MTVN Study: Unintrusive Ads Can Be Most Effective
A study examines the most effective online video ads for brand building and least bothersome to viewers.
A study examines the most effective online video ads for brand building and least bothersome to viewers.
MTV Networks this week released the results of Project Inform, a year-long study into what form of video advertising is most effective for brand building. The result? A relatively unintrusive five-second pre-roll ad followed by a 10-second overlay at the bottom of the viewer.
That specific combination of tactics proved least bothersome to viewers without being easily ignored, said Nada Stirratt, EVP of digital advertising at MTV Networks, a unit of Viacom.
“If you ask the consumer which ads they’d like to see, they’ll say none,” she said. “It’s a complex balancing act, but what we thought was interesting was that an ad doesn’t have to be disruptive to be impactful for marketers.”
That said, second place went to the much-derided 30-second pre-roll ad. Third was a more obscure combination: a five-second pre-roll ad coupled with something called a “sideloader,” which is identical to the bottom-screen overlay ad except it creeps in from the right side of the screen.
“It’s interesting to see that the 30-second spot did not fare poorly, and was almost No. 2 in every instance,” Stirratt said. “So there is definitely a role for them in a media plan.”
“But when consumers had the option to look at a five-second pre-roll and a lower one-third overlay that appears 10 seconds into the video, you’ve got this really great, expert framing of the marketing message the way they want it,” she said.
The study was based on more than 3,500 completed surveys and tracking of more than 50 million video streams on MTV Network sites such as Comedycentral.com, VH1.com, MTV.com and NickJr.com since early 2008. The streams, which appeared in shows ranging from The Colbert Report to America’s Best Dance Crew, carried ads from marketers in three disparate categories: a movie studio, a packaged goods brand and a grocery brand.
MTVN conducted the study in partnership with Web video firm Panache and market research group InsightExpress, and based its findings on brand metrics such as unaided awareness, aided awareness, and purchase intent. Stirratt stressed that the results for advertisers looking to drive direct sales might be different.

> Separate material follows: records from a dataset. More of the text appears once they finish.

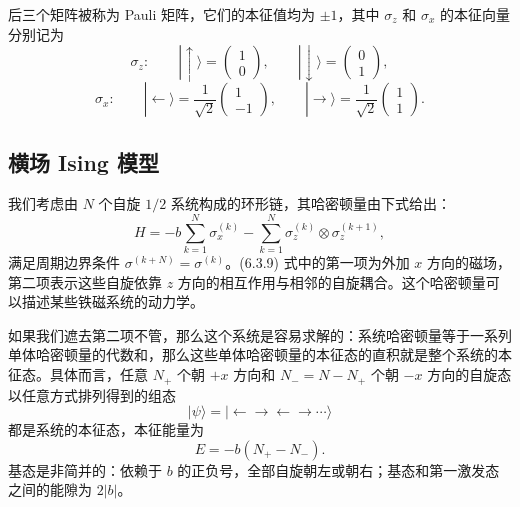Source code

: 后三个矩阵被称为 Pauli 矩阵，它们的本征值均为 $\pm1$，其中 $\sigma_z$ 和 $\sigma_x$ 的本征向量分别记为
\begin{equation}
 \sigma_z:\qquad |\uparrow\rangle=\begin{pmatrix}1\\0\end{pmatrix},\qquad |\downarrow\rangle=\begin{pmatrix}0\\1\end{pmatrix},
\tag{6.3.7}
\end{equation}
\begin{equation}
 \sigma_x:\qquad |\leftarrow\rangle=\frac1{\sqrt2}\begin{pmatrix}1\\-1\end{pmatrix},\qquad
 |\rightarrow\rangle=\frac1{\sqrt2}\begin{pmatrix}1\\1\end{pmatrix}.
\tag{6.3.8}
\end{equation}

\subsection{横场 Ising 模型}

我们考虑由 $N$ 个自旋 $1/2$ 系统构成的环形链，其哈密顿量由下式给出：
\begin{equation}
 H=-b\sum_{k=1}^{N}\sigma_x^{(k)}-\sum_{k=1}^{N}\sigma_z^{(k)}\otimes\sigma_z^{(k+1)},
\tag{6.3.9}
\end{equation}
满足周期边界条件 $\sigma^{(k+N)}=\sigma^{(k)}$。(6.3.9) 式中的第一项为外加 $x$ 方向的磁场，第二项表示这些自旋依靠 $z$ 方向的相互作用与相邻的自旋耦合。这个哈密顿量可以描述某些铁磁系统的动力学。

如果我们遮去第二项不管，那么这个系统是容易求解的：系统哈密顿量等于一系列单体哈密顿量的代数和，那么这些单体哈密顿量的本征态的直积就是整个系统的本征态。具体而言，任意 $N_+$ 个朝 $+x$ 方向和 $N_-=N-N_+$ 个朝 $-x$ 方向的自旋态以任意方式排列得到的组态
\begin{equation}
 |\psi\rangle=|\leftarrow\rightarrow\leftarrow\rightarrow\cdots\rangle
\tag{6.3.10}
\end{equation}
都是系统的本征态，本征能量为
\begin{equation}
 E=-b(N_+-N_-).
\tag{6.3.11}
\end{equation}
基态是非简并的：依赖于 $b$ 的正负号，全部自旋朝左或朝右；基态和第一激发态之间的能隙为 $2|b|$。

She also pointed out that while the results were fairly uniform across demographics, the group being studied, while large, did not include children or more mature audiences.
“We did not have this on TVLand, which is our oldest demographic, honestly just because of the volume of video across our portfolio,” she said. “We don’t have the highest of the high and certainly didn’t test this against children.”